# [PROBLEM STATEMENT]
Reproduce the complete listing without any deviation.

# [RECORDS SHOWN]
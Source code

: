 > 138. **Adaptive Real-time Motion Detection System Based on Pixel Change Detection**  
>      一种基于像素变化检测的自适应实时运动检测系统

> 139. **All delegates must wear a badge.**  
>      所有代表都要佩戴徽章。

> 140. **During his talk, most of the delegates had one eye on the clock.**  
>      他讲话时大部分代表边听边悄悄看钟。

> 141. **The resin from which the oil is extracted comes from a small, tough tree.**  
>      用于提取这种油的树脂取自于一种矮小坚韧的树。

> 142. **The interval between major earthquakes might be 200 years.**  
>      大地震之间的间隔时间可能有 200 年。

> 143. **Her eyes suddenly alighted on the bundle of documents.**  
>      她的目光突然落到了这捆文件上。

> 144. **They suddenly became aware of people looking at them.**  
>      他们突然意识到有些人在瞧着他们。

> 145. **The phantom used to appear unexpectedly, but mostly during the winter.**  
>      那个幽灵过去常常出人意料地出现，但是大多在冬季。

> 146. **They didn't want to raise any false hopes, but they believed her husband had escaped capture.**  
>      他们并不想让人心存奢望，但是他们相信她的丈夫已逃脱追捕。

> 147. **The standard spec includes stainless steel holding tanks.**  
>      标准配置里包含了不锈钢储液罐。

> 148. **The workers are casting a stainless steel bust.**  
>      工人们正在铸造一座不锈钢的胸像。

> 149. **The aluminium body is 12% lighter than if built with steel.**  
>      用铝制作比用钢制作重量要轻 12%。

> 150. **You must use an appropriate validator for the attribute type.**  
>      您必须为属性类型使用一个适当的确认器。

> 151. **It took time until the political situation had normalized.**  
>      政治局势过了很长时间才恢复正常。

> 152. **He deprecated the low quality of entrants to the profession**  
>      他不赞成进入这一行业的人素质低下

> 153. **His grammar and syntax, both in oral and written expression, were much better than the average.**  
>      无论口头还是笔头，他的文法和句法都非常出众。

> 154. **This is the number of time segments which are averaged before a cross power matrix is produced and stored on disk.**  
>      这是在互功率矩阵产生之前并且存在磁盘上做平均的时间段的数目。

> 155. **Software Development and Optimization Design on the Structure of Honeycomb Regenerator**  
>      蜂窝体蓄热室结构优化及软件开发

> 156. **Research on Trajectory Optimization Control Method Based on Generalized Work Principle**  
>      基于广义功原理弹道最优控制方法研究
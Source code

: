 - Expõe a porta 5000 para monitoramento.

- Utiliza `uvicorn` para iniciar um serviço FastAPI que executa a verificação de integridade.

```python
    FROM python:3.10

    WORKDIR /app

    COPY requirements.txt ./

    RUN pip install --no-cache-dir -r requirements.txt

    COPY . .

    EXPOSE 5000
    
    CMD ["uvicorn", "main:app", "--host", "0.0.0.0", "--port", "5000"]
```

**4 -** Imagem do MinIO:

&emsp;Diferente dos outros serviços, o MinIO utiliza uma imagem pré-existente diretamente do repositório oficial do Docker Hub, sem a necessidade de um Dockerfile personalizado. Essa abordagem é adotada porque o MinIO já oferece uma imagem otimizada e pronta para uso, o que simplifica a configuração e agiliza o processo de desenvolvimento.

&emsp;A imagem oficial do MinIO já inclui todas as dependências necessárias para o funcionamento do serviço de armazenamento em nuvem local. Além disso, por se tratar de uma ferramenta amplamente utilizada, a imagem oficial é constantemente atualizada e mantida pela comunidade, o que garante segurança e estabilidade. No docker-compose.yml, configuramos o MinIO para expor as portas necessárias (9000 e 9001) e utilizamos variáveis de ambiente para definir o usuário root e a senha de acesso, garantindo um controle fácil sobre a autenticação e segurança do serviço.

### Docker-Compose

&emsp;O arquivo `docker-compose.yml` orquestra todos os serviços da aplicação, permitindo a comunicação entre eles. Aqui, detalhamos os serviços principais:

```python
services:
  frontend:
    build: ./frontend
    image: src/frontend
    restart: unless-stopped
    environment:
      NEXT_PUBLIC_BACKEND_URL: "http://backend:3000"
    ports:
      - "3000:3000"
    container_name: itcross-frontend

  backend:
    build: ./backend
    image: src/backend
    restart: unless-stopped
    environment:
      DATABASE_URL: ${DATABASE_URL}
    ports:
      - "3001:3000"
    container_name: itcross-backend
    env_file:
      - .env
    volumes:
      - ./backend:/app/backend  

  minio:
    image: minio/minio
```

# [RESPONSE BELOW]
Source code

: > 138. **Adaptive Real-time Motion Detection System Based on Pixel Change Detection**  
>      一种基于像素变化检测的自适应实时运动检测系统

> 139. **All delegates must wear a badge.**  
>      所有代表都要佩戴徽章。

> 140. **During his talk, most of the delegates had one eye on the clock.**  
>      他讲话时大部分代表边听边悄悄看钟。

> 141. **The resin from which the oil is extracted comes from a small, tough tree.**  
>      用于提取这种油的树脂取自于一种矮小坚韧的树。

> 142. **The interval between major earthquakes might be 200 years.**  
>      大地震之间的间隔时间可能有 200 年。

> 143. **Her eyes suddenly alighted on the bundle of documents.**  
>      她的目光突然落到了这捆文件上。

> 144. **They suddenly became aware of people looking at them.**  
>      他们突然意识到有些人在瞧着他们。

> 145. **The phantom used to appear unexpectedly, but mostly during the winter.**  
>      那个幽灵过去常常出人意料地出现，但是大多在冬季。

> 146. **They didn't want to raise any false hopes, but they believed her husband had escaped capture.**  
>      他们并不想让人心存奢望，但是他们相信她的丈夫已逃脱追捕。

> 147. **The standard spec includes stainless steel holding tanks.**  
>      标准配置里包含了不锈钢储液罐。

> 148. **The workers are casting a stainless steel bust.**  
>      工人们正在铸造一座不锈钢的胸像。

> 149. **The aluminium body is 12% lighter than if built with steel.**  
>      用铝制作比用钢制作重量要轻 12%。

> 150. **You must use an appropriate validator for the attribute type.**  
>      您必须为属性类型使用一个适当的确认器。

> 151. **It took time until the political situation had normalized.**  
>      政治局势过了很长时间才恢复正常。

> 152. **He deprecated the low quality of entrants to the profession**  
>      他不赞成进入这一行业的人素质低下

> 153. **His grammar and syntax, both in oral and written expression, were much better than the average.**  
>      无论口头还是笔头，他的文法和句法都非常出众。

> 154. **This is the number of time segments which are averaged before a cross power matrix is produced and stored on disk.**  
>      这是在互功率矩阵产生之前并且存在磁盘上做平均的时间段的数目。

> 155. **Software Development and Optimization Design on the Structure of Honeycomb Regenerator**  
>      蜂窝体蓄热室结构优化及软件开发

> 156. **Research on Trajectory Optimization Control Method Based on Generalized Work Principle**  
>      基于广义功原理弹道最优控制方法研究
Source code

: - Expõe a porta 5000 para monitoramento.

- Utiliza `uvicorn` para iniciar um serviço FastAPI que executa a verificação de integridade.

```python
    FROM python:3.10

    WORKDIR /app

    COPY requirements.txt ./

    RUN pip install --no-cache-dir -r requirements.txt

    COPY . .

    EXPOSE 5000
    
    CMD ["uvicorn", "main:app", "--host", "0.0.0.0", "--port", "5000"]
```

**4 -** Imagem do MinIO:

&emsp;Diferente dos outros serviços, o MinIO utiliza uma imagem pré-existente diretamente do repositório oficial do Docker Hub, sem a necessidade de um Dockerfile personalizado. Essa abordagem é adotada porque o MinIO já oferece uma imagem otimizada e pronta para uso, o que simplifica a configuração e agiliza o processo de desenvolvimento.

&emsp;A imagem oficial do MinIO já inclui todas as dependências necessárias para o funcionamento do serviço de armazenamento em nuvem local. Além disso, por se tratar de uma ferramenta amplamente utilizada, a imagem oficial é constantemente atualizada e mantida pela comunidade, o que garante segurança e estabilidade. No docker-compose.yml, configuramos o MinIO para expor as portas necessárias (9000 e 9001) e utilizamos variáveis de ambiente para definir o usuário root e a senha de acesso, garantindo um controle fácil sobre a autenticação e segurança do serviço.

### Docker-Compose

&emsp;O arquivo `docker-compose.yml` orquestra todos os serviços da aplicação, permitindo a comunicação entre eles. Aqui, detalhamos os serviços principais:

```python
services:
  frontend:
    build: ./frontend
    image: src/frontend
    restart: unless-stopped
    environment:
      NEXT_PUBLIC_BACKEND_URL: "http://backend:3000"
    ports:
      - "3000:3000"
    container_name: itcross-frontend

  backend:
    build: ./backend
    image: src/backend
    restart: unless-stopped
    environment:
      DATABASE_URL: ${DATABASE_URL}
    ports:
      - "3001:3000"
    container_name: itcross-backend
    env_file:
      - .env
    volumes:
      - ./backend:/app/backend  

  minio:
    image: minio/minio
```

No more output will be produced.